After reading the entries below, report how many lines have the string "item" in them, giving the number alone.

Input data:
* * * * * * *
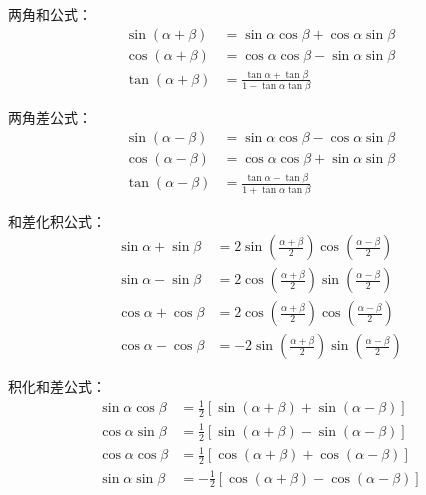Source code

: \documentclass[12pt, a4paper, oneside, UTF8]{ctexbook}
\begin{document}
\begin{remark}
    \item 两角和公式：
    \begin{align*}
        \sin(\alpha + \beta) &= \sin\alpha\cos\beta + \cos\alpha\sin\beta \\
        \cos(\alpha + \beta) &= \cos\alpha\cos\beta - \sin\alpha\sin\beta \\
        \tan(\alpha + \beta) &= \frac{\tan\alpha + \tan\beta}{1 - \tan\alpha\tan\beta}
    \end{align*}
    
    \item 两角差公式：
    \begin{align*}
        \sin(\alpha - \beta) &= \sin\alpha\cos\beta - \cos\alpha\sin\beta \\
        \cos(\alpha - \beta) &= \cos\alpha\cos\beta + \sin\alpha\sin\beta \\
        \tan(\alpha - \beta) &= \frac{\tan\alpha - \tan\beta}{1 + \tan\alpha\tan\beta}
    \end{align*}
    
    \item 和差化积公式：
    \begin{align*}
        \sin\alpha + \sin\beta &= 2\sin\left(\frac{\alpha+\beta}{2}\right)\cos\left(\frac{\alpha-\beta}{2}\right) \\
        \sin\alpha - \sin\beta &= 2\cos\left(\frac{\alpha+\beta}{2}\right)\sin\left(\frac{\alpha-\beta}{2}\right) \\
        \cos\alpha + \cos\beta &= 2\cos\left(\frac{\alpha+\beta}{2}\right)\cos\left(\frac{\alpha-\beta}{2}\right) \\
        \cos\alpha - \cos\beta &= -2\sin\left(\frac{\alpha+\beta}{2}\right)\sin\left(\frac{\alpha-\beta}{2}\right)
    \end{align*}
    
    \item 积化和差公式：
    \begin{align*}
        \sin\alpha\cos\beta &= \frac{1}{2}[\sin(\alpha+\beta) + \sin(\alpha-\beta)] \\
        \cos\alpha\sin\beta &= \frac{1}{2}[\sin(\alpha+\beta) - \sin(\alpha-\beta)] \\
        \cos\alpha\cos\beta &= \frac{1}{2}[\cos(\alpha+\beta) + \cos(\alpha-\beta)] \\
        \sin\alpha\sin\beta &= -\frac{1}{2}[\cos(\alpha+\beta) - \cos(\alpha-\beta)]
    \end{align*}
\end{remark}
\end{document}

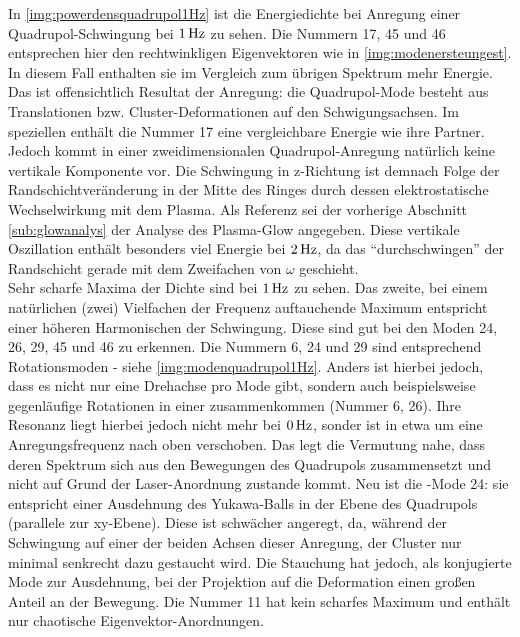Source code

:           In \autoref{img:powerdensquadrupol1Hz} ist die Energiedichte bei Anregung einer Quadrupol-Schwingung bei $\unit[1]{Hz}$ zu sehen. Die Nummern 17, 45 und 46 entsprechen hier den rechtwinkligen Eigenvektoren wie in \autoref{img:modenersteungest}. In diesem Fall enthalten sie im Vergleich zum übrigen Spektrum mehr Energie. Das ist offensichtlich Resultat der Anregung: die Quadrupol-Mode besteht aus Translationen bzw. Cluster-Deformationen auf den Schwigungsachsen. Im speziellen enthält die Nummer 17 eine vergleichbare Energie wie ihre Partner. Jedoch kommt in einer zweidimensionalen Quadrupol-Anregung natürlich keine vertikale Komponente vor. Die Schwingung in z-Richtung ist demnach Folge der Randschichtveränderung in der Mitte des Ringes durch dessen elektrostatische Wechselwirkung mit dem Plasma. Als Referenz sei der vorherige Abschnitt \ref{sub:glowanalys} der Analyse des Plasma-Glow angegeben. Diese vertikale Oszillation enthält besonders viel Energie bei $\unit[2]{Hz}$, da das "`durchschwingen"' der Randschicht gerade mit dem Zweifachen von $\omega$ geschieht.\\
          Sehr scharfe Maxima der Dichte sind bei $\unit[1]{Hz}$ zu sehen. Das zweite, bei einem natürlichen (zwei) Vielfachen der Frequenz auftauchende Maximum entspricht einer höheren Harmonischen der Schwingung. Diese sind gut bei den Moden 24, 26, 29, 45 und 46 zu erkennen. Die Nummern 6, 24 und 29 sind entsprechend Rotationsmoden - siehe \autoref{img:modenquadrupol1Hz}. Anders ist hierbei jedoch, dass es nicht nur eine Drehachse pro Mode gibt, sondern auch beispielsweise gegenläufige Rotationen in einer zusammenkommen (Nummer 6, 26). Ihre Resonanz liegt hierbei jedoch nicht mehr bei $\unit[0]{Hz}$, sonder ist in etwa um eine Anregungsfrequenz nach oben verschoben. Das legt die Vermutung nahe, dass deren Spektrum sich aus den Bewegungen des Quadrupols zusammensetzt und nicht auf Grund der Laser-Anordnung zustande kommt. Neu ist die -Mode 24: sie entspricht einer Ausdehnung des Yukawa-Balls in der Ebene des Quadrupols (parallele zur xy-Ebene). Diese ist schwächer angeregt, da, während der Schwingung auf einer der beiden Achsen dieser Anregung, der Cluster nur minimal senkrecht dazu gestaucht wird. Die Stauchung hat jedoch, als konjugierte Mode zur Ausdehnung, bei der Projektion auf die Deformation einen großen Anteil an der Bewegung. Die Nummer 11 hat kein scharfes Maximum und enthält nur chaotische Eigenvektor-Anordnungen.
* * * * * * *
Reply: 4